# Kawasaki Bayou 300 or 400



## PolarisEmtFirefighter (Nov 4, 2009)

Okay so i've acquired (Free) a Kawasaki Bayou 300-400 2x4 Not sure im thinking its a 1994 model . It has no rear end and possible motor locked up It sat up in a buddy's yard for several years (Motor was together) not sure why it wont pull start like its froze up . so i have 2 questions 

1) Do all the Kawasaki Bayou rear ends interchange like all the way from the 220-400 . I need to know cause im hunting down a rear end for it . 

2) What could cause the motor to be locked up. when it just sat up and the motor was all together . 

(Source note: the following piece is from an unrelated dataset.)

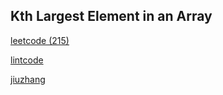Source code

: ## Kth Largest Element in an Array    

[leetcode (215)](https://leetcode.com/problems/kth-largest-element-in-an-array/)

[lintcode](https://www.lintcode.com/problem/kth-largest-element/description)

[jiuzhang](https://www.jiuzhang.com/solution/kth-largest-element/#tag-highlight-lang-python)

Hopefully one of you Kawasaki guroo's can help me . 

Thanks Ormudboy09


----------



## IBBruin (Feb 10, 2009)

I'm not sure about the rear diff. The motor could be locked up for a number of reasons. Could it possibly be just the pull start is locked up? That would be sweet. If it was running when he set it up I'd guess rings seized to the jug. Let it sit with marvel mystery oil or something similar in the compression chamber for a couple of days and see if it helps. After it sits a while, remove the pull start and put a socket and ratchet on the nut for the crankshaft and see if it will move. If it is the rings that got ya, you'll probably end up putting a set of rings in it anyway. Good luck and let us know how it turns out.


----------



## PolarisEmtFirefighter (Nov 4, 2009)

Yes it was running when it was put up so maybe siezed rings . trust me ill be slapping new rings in it So when i get it to my house ill check that out . and put some good old marvel mystrey oil in her . the reason it sat up is it needed a rear end put in it . the kid that owed it was always jumping it and on day he stripped the gears so the guy was gonna but new gears in it and so yeah the rear end is no longer to be seen or found . So if i could have anyone help me with trying to find a bayou rear end and it will fit id be tickled to death .


----------



## PolarisEmtFirefighter (Nov 4, 2009)

Does anyone know on the rear ends? I need the hole setup Rear diff and axles .


----------



## PolarisEmtFirefighter (Nov 4, 2009)

Well i went over to my buddies how and half the axle and diff are there looks like ill be inspecting to see what is missing and ive got to replace .


----------



## kawa650 (Dec 19, 2008)

you can find a rear diff on ebay but they want way too much for them. Ive been trying to find one myself for a 300 4x4. You have to have 300-400 2wd rear end with the lever lock. I think its was going to be 400 for rear diff and drive shaft but i offered 200 and he took it so they work with you on it

I found the whole set up for a decent price

http://cgi.ebay.com/ebaymotors/KAWA...ors_ATV_Parts_Accessories?hash=item53de1ec262


----------



## phreebsd (Dec 16, 2004)

the rear diff on the 4x4's do not unlock like the 2x4's.


----------



## PolarisEmtFirefighter (Nov 4, 2009)

Yeah i saw that one the other day what makes me kinda worry about buying them off there is what if its broke . and anymore idea's on the Motor . i went over to his house and tryed to pull it some more . and it moved just a hair . but i did realize it doesnt have a Air box top but its got water in the air box but all at the back of it cause the wheeler is sitting like with the nose in the air . so anymore idea would be great .


----------



## PolarisEmtFirefighter (Nov 4, 2009)

Bump to top :thinking:


----------



## phreebsd (Dec 16, 2004)

id take the pull starter off and turn the bolt on the crank with a ratchet or something. 
you have been soaking the cylinder correct?


----------



## PolarisEmtFirefighter (Nov 4, 2009)

It will be when it gets here im making a list of what to check and were to check


----------